O que evoca o som do tambor?
A consciência de estarmos vivos e atuantes seja qual for a área, participando do ritmo da vida.
Como cultivar raízes?
Sendo fiel a elas. Pular de galho em galho é muito bom para os macacos.
Tombar prédio histórico resolve?
De maneira nenhuma. Do jeito que é feito, sem preparo, sem restauração e sem ajuda dos órgãos competentes tombar é sinônimo de derrubar porque inclusive impede a ação comum dos proprietários que é evidentemente o modo popular de preservar.
O que valeria a pena restaurar?
Tudo vale a pena se a vida não é pequena.
E o que merece uma implosão?
Os prédios do senado e da câmara com todos os corruptos dentro.
Santo do pau oco faz milagre?
Fez muitos para os espertos que o inventaram.
Que batalha nunca é perdida?
Depende de como se luta. Depende da força e da persistência em continuar.
Quem merece virar peça de museu?
Há muita gente viva que já é peça de museu.
O que não dá para guardar?
Dinheiro, que foi feito para gastar.
E se o lobisomen aparece?
É preciso enfrentá-lo. É estar preparado pois a vida é uma contínua surpresa.
O que nem simpatia resolve?
O que é mal começado.
Que peça valorizaria seu acervo?
Qualquer livro de literatura universal.
Noite de lua cheia é bom para…
Ficar na cama para não virar bruxa nem lobisomem.
O que a assusta mais Corpo Seco ou mula sem cabeça?
Nem um nem outro. Gente viva maldosa me assusta muito mais.
Qual a receita para mal olhado?
Reza brava e benzimento e um galho de arruda atrás da orelha.
Quem escolheria como par para dançar a quadrilha?
Sou contra a formação de quadrilha.
Promessa quebrada tem conserto?
Quem é de fazer promessa não é de quebrá-la.
Quando a idade não pesa?
Quando não é preciso comparar diferenças.

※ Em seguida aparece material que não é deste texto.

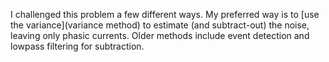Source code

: I challenged this problem a few different ways. My preferred way is to [use the variance](variance method) to estimate (and subtract-out) the noise, leaving only phasic currents. Older methods include event detection and lowpass filtering for subtraction.
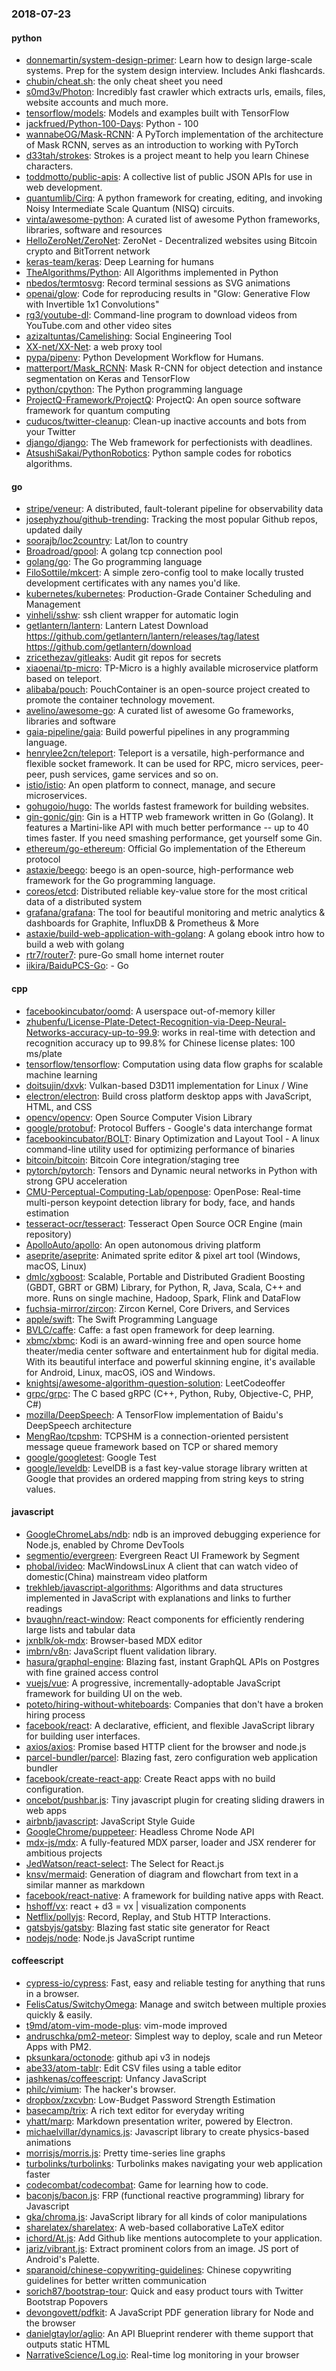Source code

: ### 2018-07-23

#### python
* [donnemartin/system-design-primer](https://github.com/donnemartin/system-design-primer): Learn how to design large-scale systems. Prep for the system design interview. Includes Anki flashcards.
* [chubin/cheat.sh](https://github.com/chubin/cheat.sh): the only cheat sheet you need
* [s0md3v/Photon](https://github.com/s0md3v/Photon): Incredibly fast crawler which extracts urls, emails, files, website accounts and much more.
* [tensorflow/models](https://github.com/tensorflow/models): Models and examples built with TensorFlow
* [jackfrued/Python-100-Days](https://github.com/jackfrued/Python-100-Days): Python - 100
* [wannabeOG/Mask-RCNN](https://github.com/wannabeOG/Mask-RCNN): A PyTorch implementation of the architecture of Mask RCNN, serves as an introduction to working with PyTorch
* [d33tah/strokes](https://github.com/d33tah/strokes): Strokes is a project meant to help you learn Chinese characters.
* [toddmotto/public-apis](https://github.com/toddmotto/public-apis): A collective list of public JSON APIs for use in web development.
* [quantumlib/Cirq](https://github.com/quantumlib/Cirq): A python framework for creating, editing, and invoking Noisy Intermediate Scale Quantum (NISQ) circuits.
* [vinta/awesome-python](https://github.com/vinta/awesome-python): A curated list of awesome Python frameworks, libraries, software and resources
* [HelloZeroNet/ZeroNet](https://github.com/HelloZeroNet/ZeroNet): ZeroNet - Decentralized websites using Bitcoin crypto and BitTorrent network
* [keras-team/keras](https://github.com/keras-team/keras): Deep Learning for humans
* [TheAlgorithms/Python](https://github.com/TheAlgorithms/Python): All Algorithms implemented in Python
* [nbedos/termtosvg](https://github.com/nbedos/termtosvg): Record terminal sessions as SVG animations
* [openai/glow](https://github.com/openai/glow): Code for reproducing results in "Glow: Generative Flow with Invertible 1x1 Convolutions"
* [rg3/youtube-dl](https://github.com/rg3/youtube-dl): Command-line program to download videos from YouTube.com and other video sites
* [azizaltuntas/Camelishing](https://github.com/azizaltuntas/Camelishing): Social Engineering Tool
* [XX-net/XX-Net](https://github.com/XX-net/XX-Net): a web proxy tool
* [pypa/pipenv](https://github.com/pypa/pipenv): Python Development Workflow for Humans.
* [matterport/Mask_RCNN](https://github.com/matterport/Mask_RCNN): Mask R-CNN for object detection and instance segmentation on Keras and TensorFlow
* [python/cpython](https://github.com/python/cpython): The Python programming language
* [ProjectQ-Framework/ProjectQ](https://github.com/ProjectQ-Framework/ProjectQ): ProjectQ: An open source software framework for quantum computing
* [cuducos/twitter-cleanup](https://github.com/cuducos/twitter-cleanup):  Clean-up inactive accounts and bots from your Twitter
* [django/django](https://github.com/django/django): The Web framework for perfectionists with deadlines.
* [AtsushiSakai/PythonRobotics](https://github.com/AtsushiSakai/PythonRobotics): Python sample codes for robotics algorithms.

#### go
* [stripe/veneur](https://github.com/stripe/veneur): A distributed, fault-tolerant pipeline for observability data
* [josephyzhou/github-trending](https://github.com/josephyzhou/github-trending): Tracking the most popular Github repos, updated daily
* [soorajb/loc2country](https://github.com/soorajb/loc2country): Lat/lon to country
* [Broadroad/gpool](https://github.com/Broadroad/gpool): A golang tcp connection pool
* [golang/go](https://github.com/golang/go): The Go programming language
* [FiloSottile/mkcert](https://github.com/FiloSottile/mkcert): A simple zero-config tool to make locally trusted development certificates with any names you'd like.
* [kubernetes/kubernetes](https://github.com/kubernetes/kubernetes): Production-Grade Container Scheduling and Management
* [yinheli/sshw](https://github.com/yinheli/sshw):  ssh client wrapper for automatic login
* [getlantern/lantern](https://github.com/getlantern/lantern): Lantern Latest Download https://github.com/getlantern/lantern/releases/tag/latest  https://github.com/getlantern/download 
* [zricethezav/gitleaks](https://github.com/zricethezav/gitleaks): Audit git repos for secrets 
* [xiaoenai/tp-micro](https://github.com/xiaoenai/tp-micro): TP-Micro is a highly available microservice platform based on teleport.
* [alibaba/pouch](https://github.com/alibaba/pouch): PouchContainer is an open-source project created to promote the container technology movement.
* [avelino/awesome-go](https://github.com/avelino/awesome-go): A curated list of awesome Go frameworks, libraries and software
* [gaia-pipeline/gaia](https://github.com/gaia-pipeline/gaia): Build powerful pipelines in any programming language.
* [henrylee2cn/teleport](https://github.com/henrylee2cn/teleport): Teleport is a versatile, high-performance and flexible socket framework. It can be used for RPC, micro services, peer-peer, push services, game services and so on.
* [istio/istio](https://github.com/istio/istio): An open platform to connect, manage, and secure microservices.
* [gohugoio/hugo](https://github.com/gohugoio/hugo): The worlds fastest framework for building websites.
* [gin-gonic/gin](https://github.com/gin-gonic/gin): Gin is a HTTP web framework written in Go (Golang). It features a Martini-like API with much better performance -- up to 40 times faster. If you need smashing performance, get yourself some Gin.
* [ethereum/go-ethereum](https://github.com/ethereum/go-ethereum): Official Go implementation of the Ethereum protocol
* [astaxie/beego](https://github.com/astaxie/beego): beego is an open-source, high-performance web framework for the Go programming language.
* [coreos/etcd](https://github.com/coreos/etcd): Distributed reliable key-value store for the most critical data of a distributed system
* [grafana/grafana](https://github.com/grafana/grafana): The tool for beautiful monitoring and metric analytics & dashboards for Graphite, InfluxDB & Prometheus & More
* [astaxie/build-web-application-with-golang](https://github.com/astaxie/build-web-application-with-golang): A golang ebook intro how to build a web with golang
* [rtr7/router7](https://github.com/rtr7/router7): pure-Go small home internet router
* [iikira/BaiduPCS-Go](https://github.com/iikira/BaiduPCS-Go):  - Go

#### cpp
* [facebookincubator/oomd](https://github.com/facebookincubator/oomd): A userspace out-of-memory killer
* [zhubenfu/License-Plate-Detect-Recognition-via-Deep-Neural-Networks-accuracy-up-to-99.9](https://github.com/zhubenfu/License-Plate-Detect-Recognition-via-Deep-Neural-Networks-accuracy-up-to-99.9): works in real-time with detection and recognition accuracy up to 99.8% for Chinese license plates: 100 ms/plate
* [tensorflow/tensorflow](https://github.com/tensorflow/tensorflow): Computation using data flow graphs for scalable machine learning
* [doitsujin/dxvk](https://github.com/doitsujin/dxvk): Vulkan-based D3D11 implementation for Linux / Wine
* [electron/electron](https://github.com/electron/electron): Build cross platform desktop apps with JavaScript, HTML, and CSS
* [opencv/opencv](https://github.com/opencv/opencv): Open Source Computer Vision Library
* [google/protobuf](https://github.com/google/protobuf): Protocol Buffers - Google's data interchange format
* [facebookincubator/BOLT](https://github.com/facebookincubator/BOLT): Binary Optimization and Layout Tool - A linux command-line utility used for optimizing performance of binaries
* [bitcoin/bitcoin](https://github.com/bitcoin/bitcoin): Bitcoin Core integration/staging tree
* [pytorch/pytorch](https://github.com/pytorch/pytorch): Tensors and Dynamic neural networks in Python with strong GPU acceleration
* [CMU-Perceptual-Computing-Lab/openpose](https://github.com/CMU-Perceptual-Computing-Lab/openpose): OpenPose: Real-time multi-person keypoint detection library for body, face, and hands estimation
* [tesseract-ocr/tesseract](https://github.com/tesseract-ocr/tesseract): Tesseract Open Source OCR Engine (main repository)
* [ApolloAuto/apollo](https://github.com/ApolloAuto/apollo): An open autonomous driving platform
* [aseprite/aseprite](https://github.com/aseprite/aseprite): Animated sprite editor & pixel art tool (Windows, macOS, Linux)
* [dmlc/xgboost](https://github.com/dmlc/xgboost): Scalable, Portable and Distributed Gradient Boosting (GBDT, GBRT or GBM) Library, for Python, R, Java, Scala, C++ and more. Runs on single machine, Hadoop, Spark, Flink and DataFlow
* [fuchsia-mirror/zircon](https://github.com/fuchsia-mirror/zircon): Zircon Kernel, Core Drivers, and Services
* [apple/swift](https://github.com/apple/swift): The Swift Programming Language
* [BVLC/caffe](https://github.com/BVLC/caffe): Caffe: a fast open framework for deep learning.
* [xbmc/xbmc](https://github.com/xbmc/xbmc): Kodi is an award-winning free and open source home theater/media center software and entertainment hub for digital media. With its beautiful interface and powerful skinning engine, it's available for Android, Linux, macOS, iOS and Windows.
* [knightsj/awesome-algorithm-question-solution](https://github.com/knightsj/awesome-algorithm-question-solution): LeetCodeoffer
* [grpc/grpc](https://github.com/grpc/grpc): The C based gRPC (C++, Python, Ruby, Objective-C, PHP, C#)
* [mozilla/DeepSpeech](https://github.com/mozilla/DeepSpeech): A TensorFlow implementation of Baidu's DeepSpeech architecture
* [MengRao/tcpshm](https://github.com/MengRao/tcpshm): TCPSHM is a connection-oriented persistent message queue framework based on TCP or shared memory
* [google/googletest](https://github.com/google/googletest): Google Test
* [google/leveldb](https://github.com/google/leveldb): LevelDB is a fast key-value storage library written at Google that provides an ordered mapping from string keys to string values.

#### javascript
* [GoogleChromeLabs/ndb](https://github.com/GoogleChromeLabs/ndb): ndb is an improved debugging experience for Node.js, enabled by Chrome DevTools
* [segmentio/evergreen](https://github.com/segmentio/evergreen):  Evergreen React UI Framework by Segment
* [phobal/ivideo](https://github.com/phobal/ivideo): MacWindowsLinux A client that can watch video of domestic(China) mainstream video platform
* [trekhleb/javascript-algorithms](https://github.com/trekhleb/javascript-algorithms): Algorithms and data structures implemented in JavaScript with explanations and links to further readings
* [bvaughn/react-window](https://github.com/bvaughn/react-window): React components for efficiently rendering large lists and tabular data
* [jxnblk/ok-mdx](https://github.com/jxnblk/ok-mdx): Browser-based MDX editor
* [imbrn/v8n](https://github.com/imbrn/v8n):  JavaScript fluent validation library.
* [hasura/graphql-engine](https://github.com/hasura/graphql-engine): Blazing fast, instant GraphQL APIs on Postgres with fine grained access control
* [vuejs/vue](https://github.com/vuejs/vue):  A progressive, incrementally-adoptable JavaScript framework for building UI on the web.
* [poteto/hiring-without-whiteboards](https://github.com/poteto/hiring-without-whiteboards):  Companies that don't have a broken hiring process
* [facebook/react](https://github.com/facebook/react): A declarative, efficient, and flexible JavaScript library for building user interfaces.
* [axios/axios](https://github.com/axios/axios): Promise based HTTP client for the browser and node.js
* [parcel-bundler/parcel](https://github.com/parcel-bundler/parcel):  Blazing fast, zero configuration web application bundler
* [facebook/create-react-app](https://github.com/facebook/create-react-app): Create React apps with no build configuration.
* [oncebot/pushbar.js](https://github.com/oncebot/pushbar.js): Tiny javascript plugin for creating sliding drawers in web apps
* [airbnb/javascript](https://github.com/airbnb/javascript): JavaScript Style Guide
* [GoogleChrome/puppeteer](https://github.com/GoogleChrome/puppeteer): Headless Chrome Node API
* [mdx-js/mdx](https://github.com/mdx-js/mdx): A fully-featured MDX parser, loader and JSX renderer for ambitious projects
* [JedWatson/react-select](https://github.com/JedWatson/react-select): The Select for React.js
* [knsv/mermaid](https://github.com/knsv/mermaid): Generation of diagram and flowchart from text in a similar manner as markdown
* [facebook/react-native](https://github.com/facebook/react-native): A framework for building native apps with React.
* [hshoff/vx](https://github.com/hshoff/vx): react + d3 = vx | visualization components
* [Netflix/pollyjs](https://github.com/Netflix/pollyjs): Record, Replay, and Stub HTTP Interactions.
* [gatsbyjs/gatsby](https://github.com/gatsbyjs/gatsby):  Blazing fast static site generator for React
* [nodejs/node](https://github.com/nodejs/node): Node.js JavaScript runtime 

#### coffeescript
* [cypress-io/cypress](https://github.com/cypress-io/cypress): Fast, easy and reliable testing for anything that runs in a browser.
* [FelisCatus/SwitchyOmega](https://github.com/FelisCatus/SwitchyOmega): Manage and switch between multiple proxies quickly & easily.
* [t9md/atom-vim-mode-plus](https://github.com/t9md/atom-vim-mode-plus): vim-mode improved
* [andruschka/pm2-meteor](https://github.com/andruschka/pm2-meteor): Simplest way to deploy, scale and run Meteor Apps with PM2.
* [pksunkara/octonode](https://github.com/pksunkara/octonode): github api v3 in nodejs
* [abe33/atom-tablr](https://github.com/abe33/atom-tablr): Edit CSV files using a table editor
* [jashkenas/coffeescript](https://github.com/jashkenas/coffeescript): Unfancy JavaScript
* [philc/vimium](https://github.com/philc/vimium): The hacker's browser.
* [dropbox/zxcvbn](https://github.com/dropbox/zxcvbn): Low-Budget Password Strength Estimation
* [basecamp/trix](https://github.com/basecamp/trix): A rich text editor for everyday writing
* [yhatt/marp](https://github.com/yhatt/marp): Markdown presentation writer, powered by Electron.
* [michaelvillar/dynamics.js](https://github.com/michaelvillar/dynamics.js): Javascript library to create physics-based animations
* [morrisjs/morris.js](https://github.com/morrisjs/morris.js): Pretty time-series line graphs
* [turbolinks/turbolinks](https://github.com/turbolinks/turbolinks): Turbolinks makes navigating your web application faster
* [codecombat/codecombat](https://github.com/codecombat/codecombat): Game for learning how to code.
* [baconjs/bacon.js](https://github.com/baconjs/bacon.js): FRP (functional reactive programming) library for Javascript
* [gka/chroma.js](https://github.com/gka/chroma.js): JavaScript library for all kinds of color manipulations
* [sharelatex/sharelatex](https://github.com/sharelatex/sharelatex): A web-based collaborative LaTeX editor
* [ichord/At.js](https://github.com/ichord/At.js): Add Github like mentions autocomplete to your application.
* [jariz/vibrant.js](https://github.com/jariz/vibrant.js): Extract prominent colors from an image. JS port of Android's Palette.
* [sparanoid/chinese-copywriting-guidelines](https://github.com/sparanoid/chinese-copywriting-guidelines): Chinese copywriting guidelines for better written communication
* [sorich87/bootstrap-tour](https://github.com/sorich87/bootstrap-tour): Quick and easy product tours with Twitter Bootstrap Popovers
* [devongovett/pdfkit](https://github.com/devongovett/pdfkit): A JavaScript PDF generation library for Node and the browser
* [danielgtaylor/aglio](https://github.com/danielgtaylor/aglio): An API Blueprint renderer with theme support that outputs static HTML
* [NarrativeScience/Log.io](https://github.com/NarrativeScience/Log.io): Real-time log monitoring in your browser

O que escondem os cabelos brancos?
Cabelos brancos não escondem. Mostram que já vivemos bastante.
Como ampliar horizontes?
Vivendo até o limite absoluto.
Juventude é:
Um sol. Os nossos dias são iluminados se nossa juventude foi de luta. Pois de luta e alegria a juventude com responsabilidade, amor e trabalho ilumina para sempre qualquer vida.
Maturidade é:
É o preparo para o fim. Na maturidade chega a vez de devolvermos o que nos foi dado, isto é, emprestado pela vida.
O que não pode ser apagado da memória?
O remorso. Ele jamais pode ser apagado.
Uma receita para se escrever um bom livro
Há que começar lendo. Sabedoria e imaginação.
Para quem faria uma dedicatória especial?
Para todos os meus amigos ofereço tudo quanto faço.
Que livro não sai de sua cabeceira?
Muitos. Os melhores deles não cabem na cabeceira, ficam na estante mesmo.
Grande fonte de inspiração é…
A leitura de bons autores, as viagens e principalmente a comunicação com muita gente.
Terra, fogo, água ou Ar?
Fogo me queima. Água me assusta. Para o ar faltam-me as asas. Sou bicho da terra.
Quem conta um conto…
… aumenta um ponto… não! Não vamos fazer apologia das mentiras.
Quem merece estar em foco?
Todos aqueles que são autênticos.
Defina-se em uma frase: Eu sou…
… autêntica!
(Ludmila Saharovsky)
Passa. A água bole um pouco. E depois não fica mais nada. E quando alguém mexe com varejão no todo e turva a correnteza, isso também não tem importância. Água vem, água vai, fica tudo no mesmo outra vez”.
Ruth Guimarães (texto do romance Água Funda, 1946).